OK, now that we have our new Latin alphabet, let's see how good it looks:

English: Fòr skòr and sèvin yírz egów, áwr fáðirz bròt fòrþ an ðìs kántinent e núw néjsjin, kensíjvd in lìbirtij and dèdikejtid te ðe prapezìsjin ðat òl mèn ár krijéjtid íjkwel.

Spanish: Nó ávles a ménos ke pwédhes mexorár el silénþijo.

German: Probléme kán mán níjmalz mit derzèlbin dèŋkvajze lözin, dùrx dij zij entsjtándin zìnt.

French: Kã zje zjú ávèk mõ sjá, kí sè síl ne semüz pá plüs de mwá ke zje le fè de lwjí?

Russian: Volkòv bojátsa - v lyés nye xodyíty

What do you think? Daunting, isn't it?

But maybe if we forget about other languages and just try to fix English spelling, we can do much better. That idea is explored on the page Fixing the English Alphabet.


Most people are slightly surprised to discover that this "fixed" Latin alphabet is so hard to read - after all, we already know the letters! But it turns out that knowing the letters of the alphabet is only a very small part of knowing how to read and write. In fact, as is well known, fluent readers don't read individuals letters at all, and they certainly don't sound them out mentally in order to decipher every word. Instead, people recognize entire words at once, which is why Chinese readers can read just as fast as readers of alphabetic scripts.

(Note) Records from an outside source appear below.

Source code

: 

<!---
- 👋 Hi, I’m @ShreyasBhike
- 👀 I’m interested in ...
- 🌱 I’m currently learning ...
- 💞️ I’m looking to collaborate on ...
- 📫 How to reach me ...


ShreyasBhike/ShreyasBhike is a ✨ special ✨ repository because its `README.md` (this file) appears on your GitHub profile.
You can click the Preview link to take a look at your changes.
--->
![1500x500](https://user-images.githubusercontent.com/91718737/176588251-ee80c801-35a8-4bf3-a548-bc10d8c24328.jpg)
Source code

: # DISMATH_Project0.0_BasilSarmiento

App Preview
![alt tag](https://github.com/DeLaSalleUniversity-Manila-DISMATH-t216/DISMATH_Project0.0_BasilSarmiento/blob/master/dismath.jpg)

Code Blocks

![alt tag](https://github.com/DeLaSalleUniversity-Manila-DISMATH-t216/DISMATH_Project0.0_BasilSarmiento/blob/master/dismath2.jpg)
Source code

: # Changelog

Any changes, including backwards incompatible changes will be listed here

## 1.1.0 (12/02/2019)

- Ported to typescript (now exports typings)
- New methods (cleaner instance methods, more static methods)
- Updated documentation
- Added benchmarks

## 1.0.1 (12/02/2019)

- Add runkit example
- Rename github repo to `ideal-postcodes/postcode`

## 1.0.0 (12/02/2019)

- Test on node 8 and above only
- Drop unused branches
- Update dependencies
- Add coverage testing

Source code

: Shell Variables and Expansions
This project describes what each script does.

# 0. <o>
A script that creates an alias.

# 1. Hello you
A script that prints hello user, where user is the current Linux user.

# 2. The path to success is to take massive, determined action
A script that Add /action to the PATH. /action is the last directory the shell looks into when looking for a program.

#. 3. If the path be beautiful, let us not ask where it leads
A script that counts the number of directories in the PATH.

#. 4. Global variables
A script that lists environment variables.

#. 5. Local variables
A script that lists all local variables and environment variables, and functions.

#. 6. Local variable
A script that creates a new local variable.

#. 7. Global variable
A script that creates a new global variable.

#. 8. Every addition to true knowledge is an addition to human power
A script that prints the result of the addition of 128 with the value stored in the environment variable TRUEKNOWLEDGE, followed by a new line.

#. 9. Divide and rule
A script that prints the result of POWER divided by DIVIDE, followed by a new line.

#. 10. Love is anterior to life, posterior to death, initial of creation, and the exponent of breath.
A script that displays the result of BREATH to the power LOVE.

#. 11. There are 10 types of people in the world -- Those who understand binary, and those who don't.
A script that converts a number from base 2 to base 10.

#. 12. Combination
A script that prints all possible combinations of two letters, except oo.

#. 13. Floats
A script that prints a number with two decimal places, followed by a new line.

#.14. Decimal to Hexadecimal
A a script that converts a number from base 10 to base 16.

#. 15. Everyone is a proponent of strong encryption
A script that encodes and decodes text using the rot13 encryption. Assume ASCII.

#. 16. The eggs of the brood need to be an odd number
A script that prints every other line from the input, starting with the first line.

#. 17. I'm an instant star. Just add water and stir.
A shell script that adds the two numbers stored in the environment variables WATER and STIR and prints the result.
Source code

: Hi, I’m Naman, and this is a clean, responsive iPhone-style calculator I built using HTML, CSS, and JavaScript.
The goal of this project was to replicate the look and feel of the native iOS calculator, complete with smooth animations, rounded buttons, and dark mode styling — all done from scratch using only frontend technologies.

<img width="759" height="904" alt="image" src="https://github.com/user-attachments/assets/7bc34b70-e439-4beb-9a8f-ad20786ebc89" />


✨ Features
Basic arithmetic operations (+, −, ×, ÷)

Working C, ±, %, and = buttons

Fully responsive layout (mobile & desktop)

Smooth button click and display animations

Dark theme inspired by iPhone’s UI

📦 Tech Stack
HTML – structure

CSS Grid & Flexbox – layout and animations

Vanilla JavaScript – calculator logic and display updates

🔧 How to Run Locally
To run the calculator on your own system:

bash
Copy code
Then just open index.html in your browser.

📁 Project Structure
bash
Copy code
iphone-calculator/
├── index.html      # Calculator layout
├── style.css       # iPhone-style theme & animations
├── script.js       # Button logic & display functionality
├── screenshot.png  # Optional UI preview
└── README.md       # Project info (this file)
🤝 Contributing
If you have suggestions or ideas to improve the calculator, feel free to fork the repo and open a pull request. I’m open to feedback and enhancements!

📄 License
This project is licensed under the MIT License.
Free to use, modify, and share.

But this doesn't mean that all writing systems are equal! There is a huge difference when it comes to the difficulty of learning to read and write in various systems, and systems in which there is a regular correspondence between the written and spoken languages are much easier. This is especially true in situations in which people learn the spoken language from the written one, as is usually the case when literate people learn a foreign language in a classroom. It's even how people learn most of their native vocabulary: from reading!

Naive reformers often assume that retaining the Roman alphabet will make learning a "fixed" orthography easier - after all, we already know the letters. But it's pretty easy to learn new letters; look how quickly we all learned @. What's hard is learning to spell, and if a new alphabet makes that easier, then the investment in learning new letters is paid back very quickly.